I will read those papers.
There is also this information about Fourier Analysis of deep neural networks.
https://techxplore.com/news/2023-02-scientific-ai-black-year-old-method.html
The FFT is actually a dot product method. 100% linear. Just the way it is taught with complex numbers would make you not realize. And like I said many times a ReLU neural net is a system of dot products that are switch connected and disconnected to and from each other. With x>=0 as an independent switching predicate. Like in your house you decide to switch on or off a light, which is the switching decision, and the contacts in the switch allow a 120 volt sine wave through or stop it on the basis of the decision.
The computer science confusion about switches is there is one fixed unchanging voltage in digital switches in CPU chips that is connected and disconnected. What is switched is one fixed unchanging voltage, by happenstance due to the design of digital CPU circuits, it is not a general property of switches. Hence the failure to understand ReLU as a switch.

EEProf · February 14, 2023, 1:48pm

Gottah love this guy’s middle name…and he’s an EE no less. Nice work, his home page at Twente:

SeanOConnor · February 17, 2023, 8:38am

You would think an electrical engineer would be primed to understand ReLU as a switch and not use SReLU. Such is the brainwashing though…

CollinsEM · February 17, 2023, 2:15pm

Almost all performant NN implementations rely on some form of accelerated linear algebra library to do the matrix products. So I would hazard a guess that they are either using a sparse matrix library (e.g. cuSPARSE) or some other custom operation.

As for how they come up with the structure for the weights, it appears as though they are using some form of weight pruning during the training stage. If I understand the paper correctly, they seem to be averaging the updates from each worker thread and then pruning back to the prescribed sparsity level. The updates are then distributed back to the worker threads.

So if they are able to express the weight matrices in a sparse format, they could potentially leverage existing sparse linear algebra libraries.

SeanOConnor · February 18, 2023, 3:41am

I’m not saying that sReLU does not result in better performance, it probably does.
If you view ReLU as a function sReLU is one of a set of possible improvements that may naturally occur to you.
If you view ReLU as a switch there is a set of possible improvements that may naturally occur to you.
The 2 sets are not the same.
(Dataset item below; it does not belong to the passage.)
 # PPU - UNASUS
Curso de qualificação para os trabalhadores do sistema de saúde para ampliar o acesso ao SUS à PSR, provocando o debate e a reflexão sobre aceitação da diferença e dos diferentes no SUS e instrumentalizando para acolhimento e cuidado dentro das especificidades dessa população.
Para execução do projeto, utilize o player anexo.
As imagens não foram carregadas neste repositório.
Though there is a little bit of intersection.
Personally I think the switch viewpoint gives the greater improvement.

The FFT, the WHT and other nlog(n) fast transforms are the one of the greatest forms of linear algebra acceleration known, especially if you want full connectivity.
There are even sparse FFT and WHT algorithms if you wanted to explore that, though for sure they will not provide consistant one to all connectivity.

cezar_t · February 18, 2023, 1:16pm

Just chimed in to mention there-s support for SET(*) in numpy-ml

I don’t know if this is the compiler optimized version, papers mention either cython or numba tests.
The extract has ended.